Small-cap EM funds are soaring past their foreign large-cap rivals in 2009. A pair of ETFs now available to investors offer quite different options.


Adding exposure to exchange-traded funds investing in small-cap emerging market stocks can certainly provide a different slant to a global portfolio. And this year, even a tiny serving of such niche funds is proving quite beneficial.

So far in 2009, the SPDR S&P Emerging Market Small-Cap ETF (NYSEArca: EWX) has gained more than 60%. Putting that into context, consider the ETF has only been trading since May 2008 and has lost more than 20% since inception. (See related story here.)

Last year, the ETF’s underlying index had a 54.62% decline, which closely matched the decline in the large-cap focused MSCI Emerging Markets Index. Yet in 2009, the small-cap index and ETF have had spectacular performances in excess of the large-cap benchmark.

For example, the iShares MSCI Emerging Markets Index ETF (NYSEArca: EEM) is up some 44% in 2009 heading into Wednesday.

The other small-cap ETF focusing on emerging markets is the WisdomTree Emerging Markets SmallCap Dividend Fund (NYSEArca: DGS). It has gained more than 50% so far this year. (See related story here.)

Bullish investors argue that such outsized short-term performance gains are a sign of strong bottom-up progress in developing countries. They point out that smaller companies in emerging markets tend to have more localized businesses and earnings growth. More nimble, it stands to reason that going forward smaller firms can benefit more from economies of scale in labor and production.

Small-cap emerging market companies do represent, however, a great deal of risk—even beyond that of traditional emerging market investments.

Investors need to be mindful of such risks, which will inevitably result in higher-price volatility and illiquidity.



Source: Morningstar 7/24/2009 (Price return only)

General Risks

Let's first consider some of the general red flags involved in this kind of investment. If you decide to add some small-cap emerging markets exposure, do so with eyes wide open. General considerations to take into account include the obvious increased volatility and political instability that comes with the territory. But don't forget about factors such as the often rapid twists in foreign investment flows and currency exchange rates.

Also, as with domestic stocks of smaller companies, emerging market small-caps pose potential issues with liquidity and increased vulnerability to changes in economic winds (both on a micro- and maco-level).

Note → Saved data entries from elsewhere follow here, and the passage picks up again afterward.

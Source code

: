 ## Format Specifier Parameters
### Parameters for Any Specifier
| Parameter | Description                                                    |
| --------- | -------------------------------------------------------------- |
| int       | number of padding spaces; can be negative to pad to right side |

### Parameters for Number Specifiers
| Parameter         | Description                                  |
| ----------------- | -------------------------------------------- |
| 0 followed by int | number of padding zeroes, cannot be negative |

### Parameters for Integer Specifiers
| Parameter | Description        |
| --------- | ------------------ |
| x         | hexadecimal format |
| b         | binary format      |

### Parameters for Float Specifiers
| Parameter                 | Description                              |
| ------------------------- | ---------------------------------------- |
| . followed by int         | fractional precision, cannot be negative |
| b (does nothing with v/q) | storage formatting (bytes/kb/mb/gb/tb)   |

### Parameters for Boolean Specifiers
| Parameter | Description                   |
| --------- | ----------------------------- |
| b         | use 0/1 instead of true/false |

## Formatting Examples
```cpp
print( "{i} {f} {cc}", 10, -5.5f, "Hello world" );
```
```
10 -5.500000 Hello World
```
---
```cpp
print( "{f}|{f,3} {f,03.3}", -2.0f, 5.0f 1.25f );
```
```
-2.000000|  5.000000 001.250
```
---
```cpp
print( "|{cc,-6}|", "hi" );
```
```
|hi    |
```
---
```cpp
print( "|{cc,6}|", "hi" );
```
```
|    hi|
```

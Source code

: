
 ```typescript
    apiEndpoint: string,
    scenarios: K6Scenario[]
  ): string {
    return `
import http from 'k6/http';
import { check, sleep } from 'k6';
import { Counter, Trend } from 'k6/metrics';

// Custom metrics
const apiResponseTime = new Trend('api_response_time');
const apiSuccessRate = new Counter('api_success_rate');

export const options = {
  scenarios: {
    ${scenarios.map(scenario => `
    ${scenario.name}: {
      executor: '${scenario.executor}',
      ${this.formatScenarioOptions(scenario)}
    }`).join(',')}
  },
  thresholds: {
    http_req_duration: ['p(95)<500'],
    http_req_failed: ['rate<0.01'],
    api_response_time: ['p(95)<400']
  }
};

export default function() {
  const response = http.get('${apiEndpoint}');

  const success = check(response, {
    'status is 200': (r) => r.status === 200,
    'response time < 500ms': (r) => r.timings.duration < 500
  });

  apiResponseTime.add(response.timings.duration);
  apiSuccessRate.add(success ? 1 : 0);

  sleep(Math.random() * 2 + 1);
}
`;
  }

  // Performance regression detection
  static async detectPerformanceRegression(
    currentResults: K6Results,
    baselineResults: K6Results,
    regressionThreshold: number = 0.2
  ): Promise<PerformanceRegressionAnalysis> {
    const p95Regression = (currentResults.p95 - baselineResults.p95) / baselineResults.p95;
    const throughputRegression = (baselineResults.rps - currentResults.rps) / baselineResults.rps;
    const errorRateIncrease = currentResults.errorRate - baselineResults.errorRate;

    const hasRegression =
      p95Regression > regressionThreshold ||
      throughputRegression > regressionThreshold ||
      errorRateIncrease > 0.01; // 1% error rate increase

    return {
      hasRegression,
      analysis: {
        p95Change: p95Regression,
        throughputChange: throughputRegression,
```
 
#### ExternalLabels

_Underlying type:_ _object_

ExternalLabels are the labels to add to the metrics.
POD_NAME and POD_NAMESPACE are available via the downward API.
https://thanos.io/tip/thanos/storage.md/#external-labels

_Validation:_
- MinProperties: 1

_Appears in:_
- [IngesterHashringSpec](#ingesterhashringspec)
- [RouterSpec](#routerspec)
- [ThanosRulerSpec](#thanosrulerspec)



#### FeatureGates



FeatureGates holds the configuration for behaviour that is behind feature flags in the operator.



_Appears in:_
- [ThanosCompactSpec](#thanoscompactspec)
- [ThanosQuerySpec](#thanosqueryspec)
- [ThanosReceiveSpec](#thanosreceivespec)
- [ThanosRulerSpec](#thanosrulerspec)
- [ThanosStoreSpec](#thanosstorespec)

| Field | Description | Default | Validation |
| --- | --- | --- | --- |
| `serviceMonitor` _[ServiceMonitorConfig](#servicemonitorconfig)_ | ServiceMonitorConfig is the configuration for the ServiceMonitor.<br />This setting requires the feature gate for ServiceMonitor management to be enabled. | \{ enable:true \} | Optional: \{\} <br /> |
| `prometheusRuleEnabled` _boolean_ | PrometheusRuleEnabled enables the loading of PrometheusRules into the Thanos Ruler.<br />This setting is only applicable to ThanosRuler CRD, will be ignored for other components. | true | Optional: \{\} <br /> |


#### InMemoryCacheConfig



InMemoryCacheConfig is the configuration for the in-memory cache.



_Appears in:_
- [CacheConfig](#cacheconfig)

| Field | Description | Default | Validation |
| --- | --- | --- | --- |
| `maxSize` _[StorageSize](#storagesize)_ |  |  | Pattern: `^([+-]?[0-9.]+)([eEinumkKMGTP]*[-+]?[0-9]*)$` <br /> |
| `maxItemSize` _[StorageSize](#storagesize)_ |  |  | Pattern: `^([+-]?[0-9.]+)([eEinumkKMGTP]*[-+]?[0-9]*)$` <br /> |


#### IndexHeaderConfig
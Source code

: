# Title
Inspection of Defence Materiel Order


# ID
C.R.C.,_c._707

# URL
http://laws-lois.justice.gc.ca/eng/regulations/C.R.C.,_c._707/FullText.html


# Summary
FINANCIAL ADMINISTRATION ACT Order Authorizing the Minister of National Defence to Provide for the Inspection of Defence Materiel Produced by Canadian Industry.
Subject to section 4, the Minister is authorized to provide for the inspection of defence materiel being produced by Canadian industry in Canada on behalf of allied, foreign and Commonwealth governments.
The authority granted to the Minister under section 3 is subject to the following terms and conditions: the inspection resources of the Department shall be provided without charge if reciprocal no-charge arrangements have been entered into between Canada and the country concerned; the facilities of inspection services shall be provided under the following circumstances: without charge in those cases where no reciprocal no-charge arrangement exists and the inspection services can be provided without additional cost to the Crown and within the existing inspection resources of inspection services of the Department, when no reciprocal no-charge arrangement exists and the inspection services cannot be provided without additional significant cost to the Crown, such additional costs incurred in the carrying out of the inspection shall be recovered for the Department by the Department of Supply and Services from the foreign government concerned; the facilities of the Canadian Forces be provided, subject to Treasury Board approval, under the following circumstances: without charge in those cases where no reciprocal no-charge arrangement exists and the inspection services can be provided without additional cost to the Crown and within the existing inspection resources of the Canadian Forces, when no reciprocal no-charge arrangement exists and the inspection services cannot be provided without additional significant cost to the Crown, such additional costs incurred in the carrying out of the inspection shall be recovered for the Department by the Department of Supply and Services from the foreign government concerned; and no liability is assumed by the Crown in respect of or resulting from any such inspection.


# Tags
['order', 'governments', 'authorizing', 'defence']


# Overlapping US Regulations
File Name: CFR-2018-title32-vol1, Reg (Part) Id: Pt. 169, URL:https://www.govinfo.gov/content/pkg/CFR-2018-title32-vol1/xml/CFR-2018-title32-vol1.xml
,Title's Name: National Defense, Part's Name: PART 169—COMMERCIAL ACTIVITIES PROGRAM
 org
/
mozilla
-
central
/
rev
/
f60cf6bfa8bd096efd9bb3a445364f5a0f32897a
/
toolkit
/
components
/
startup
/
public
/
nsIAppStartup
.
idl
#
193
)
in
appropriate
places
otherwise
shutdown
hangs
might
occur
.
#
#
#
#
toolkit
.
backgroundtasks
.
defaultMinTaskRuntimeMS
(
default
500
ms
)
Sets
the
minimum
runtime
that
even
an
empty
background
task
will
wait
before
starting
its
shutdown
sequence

Despite such broad risks, there is potential for above-average returns (and above-average losses) relative to other emerging market ETFs. Such funds can also help to lower a portfolio's overall correlations to stock funds focused on developed countries. This is increasingly being viewed as a significant benefit as economic fortunes around the globe become more interconnected.



Source: Morningstar


Investors looking for lower correlated asset classes may have been dissatisfied with smaller-cap developing country stocks as represented by the S&P Emerging Market Small Cap Index. As shown in the table above, smaller-cap stocks have had a 0.95 correlation with the emerging market stock index over the last 10 years, and only a marginal difference in correlation to the S&P 500 and MSCI EAFE.

The magnitude difference in the risk/reward profile of the small- and large-cap developing country indexes is what makes this category of developing markets unique. In the same way domestic smaller companies generally have a higher standard deviation matched with a higher return, smaller emerging market companies have shown the same relationship.